Poco meno di tre anni fa, quando già la stella dell’istrione di Arcore era tristamente avviata al tramonto, ma nessuno poteva immaginare quale nuovo astro avrebbe illuminato la scena del Teatro Italia, in un articolo pubblicato dalla Voce del Ribelle, di Massimo Fini, mi arrischiai a fare una previsione, una fosca previsione che si sta a mano a mano avverando.

A quei tempi, al Teatro Italia, era in cartellone la pochade, una versione postmoderna de “L’Hotel du libre échange” di Feydeau, che però, giunti ormai all’ennesima replica, rivelava ai palati più fini il retrogusto amaro della tragedia, affiorante dalla vernice scrostata di un logoro copione tra le righe del quale già si intravvedevano i toni cupi del prossimo cambio di scena.

Alle tresche del vecchio ganimede già si sovrapponeva l’immagine del sovrano deposto e dei suoi conti palatini, ormai sciolti da ogni vincolo di fedeltà, che si accapigliano per dividersi le sue spoglie, mentre all’orizzonte si profila minacciosa la nave di un novello Tito Andronico, il nuovo padrone al quale, abbandonata la lizza laceri e contusi, avrebbero giurato obbedienza.

Ciò che non si poteva assolutamente prevedere, invece, era il fatto che il cambio di scena sarebbe stato così repentino: niente interludio, deposte le loro maschere, i comici hanno abbandonato il proscenio e subito i coturni dei tragici hanno preso a calcare le polverose tavole del palco.

E, cosa ancor più imprevedibile, sia il pubblico che la critica, ormai sazi di pochade, cominciano ad applaudire a scena aperta senza attendere neanche la prima battuta. La compagnia è prestigiosa, il capocomico un grande istrione, reduce, si favoleggia, da successi internazionali.

E ad applaudire non sono solo i privilegiati, quelli che siedono nelle poltrone delle prime file, ma anche quelli che si apprestano ad assistere allo spettacolo seduti su scomode panche o addirittura in piedi. “Una grande compagnia e un grande testo, col quale ci rifaremo la bocca, dopo aver assistito a fiacche stagioni, a innumerevoli esibizioni si squallidi guitti” così pensa il folto pubblico che si assiepa speranzoso attorno al proscenio.

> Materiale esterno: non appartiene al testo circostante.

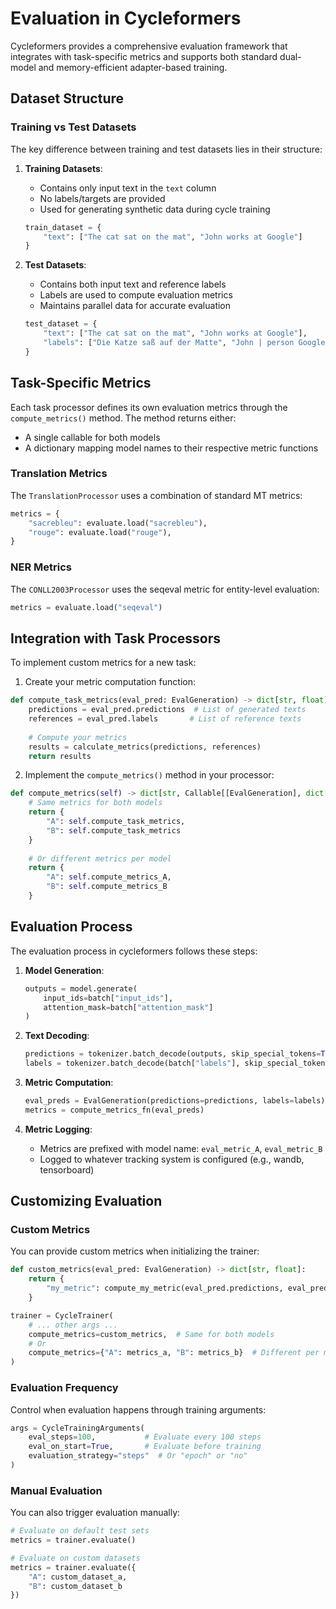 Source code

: # Evaluation in Cycleformers

Cycleformers provides a comprehensive evaluation framework that integrates with task-specific metrics and supports both standard dual-model and memory-efficient adapter-based training.

## Dataset Structure

### Training vs Test Datasets

The key difference between training and test datasets lies in their structure:

1. **Training Datasets**:
   - Contains only input text in the `text` column
   - No labels/targets are provided
   - Used for generating synthetic data during cycle training
   ```python
   train_dataset = {
       "text": ["The cat sat on the mat", "John works at Google"]
   }
   ```

2. **Test Datasets**:
   - Contains both input text and reference labels
   - Labels are used to compute evaluation metrics
   - Maintains parallel data for accurate evaluation
   ```python
   test_dataset = {
       "text": ["The cat sat on the mat", "John works at Google"],
       "labels": ["Die Katze saß auf der Matte", "John | person Google | organization"]
   }
   ```

## Task-Specific Metrics

Each task processor defines its own evaluation metrics through the `compute_metrics()` method. The method returns either:
- A single callable for both models
- A dictionary mapping model names to their respective metric functions

### Translation Metrics

The `TranslationProcessor` uses a combination of standard MT metrics:
```python
metrics = {
    "sacrebleu": evaluate.load("sacrebleu"),
    "rouge": evaluate.load("rouge"),
}
```

### NER Metrics

The `CONLL2003Processor` uses the seqeval metric for entity-level evaluation:
```python
metrics = evaluate.load("seqeval")
```

## Integration with Task Processors

To implement custom metrics for a new task:

1. Create your metric computation function:
```python
def compute_task_metrics(eval_pred: EvalGeneration) -> dict[str, float]:
    predictions = eval_pred.predictions  # List of generated texts
    references = eval_pred.labels       # List of reference texts
    
    # Compute your metrics
    results = calculate_metrics(predictions, references)
    return results
```

2. Implement the `compute_metrics()` method in your processor:
```python
def compute_metrics(self) -> dict[str, Callable[[EvalGeneration], dict[str, float]]]:
    # Same metrics for both models
    return {
        "A": self.compute_task_metrics,
        "B": self.compute_task_metrics
    }
    
    # Or different metrics per model
    return {
        "A": self.compute_metrics_A,
        "B": self.compute_metrics_B
    }
```

## Evaluation Process

The evaluation process in cycleformers follows these steps:

1. **Model Generation**:
   ```python
   outputs = model.generate(
       input_ids=batch["input_ids"],
       attention_mask=batch["attention_mask"]
   )
   ```

2. **Text Decoding**:
   ```python
   predictions = tokenizer.batch_decode(outputs, skip_special_tokens=True)
   labels = tokenizer.batch_decode(batch["labels"], skip_special_tokens=True)
   ```

3. **Metric Computation**:
   ```python
   eval_preds = EvalGeneration(predictions=predictions, labels=labels)
   metrics = compute_metrics_fn(eval_preds)
   ```

4. **Metric Logging**:
   - Metrics are prefixed with model name: `eval_metric_A`, `eval_metric_B`
   - Logged to whatever tracking system is configured (e.g., wandb, tensorboard)

## Customizing Evaluation

### Custom Metrics

You can provide custom metrics when initializing the trainer:
```python
def custom_metrics(eval_pred: EvalGeneration) -> dict[str, float]:
    return {
        "my_metric": compute_my_metric(eval_pred.predictions, eval_pred.labels)
    }

trainer = CycleTrainer(
    # ... other args ...
    compute_metrics=custom_metrics,  # Same for both models
    # Or
    compute_metrics={"A": metrics_a, "B": metrics_b}  # Different per model
)
```

### Evaluation Frequency

Control when evaluation happens through training arguments:
```python
args = CycleTrainingArguments(
    eval_steps=100,           # Evaluate every 100 steps
    eval_on_start=True,       # Evaluate before training
    evaluation_strategy="steps"  # Or "epoch" or "no"
)
```

### Manual Evaluation

You can also trigger evaluation manually:
```python
# Evaluate on default test sets
metrics = trainer.evaluate()

# Evaluate on custom datasets
metrics = trainer.evaluate({
    "A": custom_dataset_a,
    "B": custom_dataset_b
})
```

Ma noi, che non siamo di bocca buona e soprattutto non ci fidiamo delle fanfare della propaganda, non solo vogliamo aspettare sino all’ultima battuta prima di concedere il nostro applauso, ma abbiamo voluto subito vederci più chiaro sulla composizione di questa compagnia e soprattutto sul capocomico e sulle sue precedenti rappresentazioni.

Il suo cavallo di battaglia è il “Bilderberg”, un testo di autore olandese della metà del novecento, che viene rappresentato solo una volta all’anno, sempre in un paese diverso, e alla cui messa in scena può assistere solo un piccolo gruppo di invitati. Niente pubblico pagante, niente critici in sala, e soprattutto un copione su cui tanto si favoleggia ma nessuno conosce.
Celeberrimo anche il “Goldman Sachs” in cartellone a New York dal 1869 e portato in tournée in tutti i paesi del mondo ma, anche in questo caso, rappresentazioni ad invito, senza pubblico pagante e senza critici in sala.
Insomma, più che a un capocomico questo signore mi fa pensare al capo di una setta esoterica, depositaria di innominabili segreti che non possono essere divulgati, al custode di un vaso di Pandora la cui improvvisa apertura rivelerebbe tutti i mali del mondo. http://www.libreidee.org/2011/08/paolo-barnard-il-vero-potere-mondiale-ci-vuole-schiavi/

A pochi mesi dal debutto, spenti i clamori della prima, si susseguono con sempre minore successo le repliche di uno spettacolo desolante, i cui interpreti si esibiscono rivolgendo ostentatamente le spalle alla platea e, ad ognuna di esse,  il prezzo del biglietto lievita.

Tra un pubblico attonito, cominciano a manifestarsi i segnali di un serpeggiante malumore, cominciano a udirsi i primi fischi, le prime grida di protesta che la claque non riesce più a sovrastare. Credo che presto si arriverà al lancio di ortaggi e poi le poltrone della sala verranno schiodate dal pavimento e scagliate contro il palcoscenico.

Ma la maggior parte dei critici pare non accorgersi di nulla e continua a dedicare le sue attenzioni alla recitazione, ai costumi, alle luci, all’apparato scenotecnico, per lodarli o per proporre modifiche, come se soltanto da essi dipendesse il buon risultato dello spettacolo, distogliendo e facendo distogliere l’attenzione dal truce copione, nel quale è scritto che agli spettatori, come l’Antonio shakespeariano, verrà alla fine chiesto di pagare il prezzo del biglietto con una libbra della loro carne.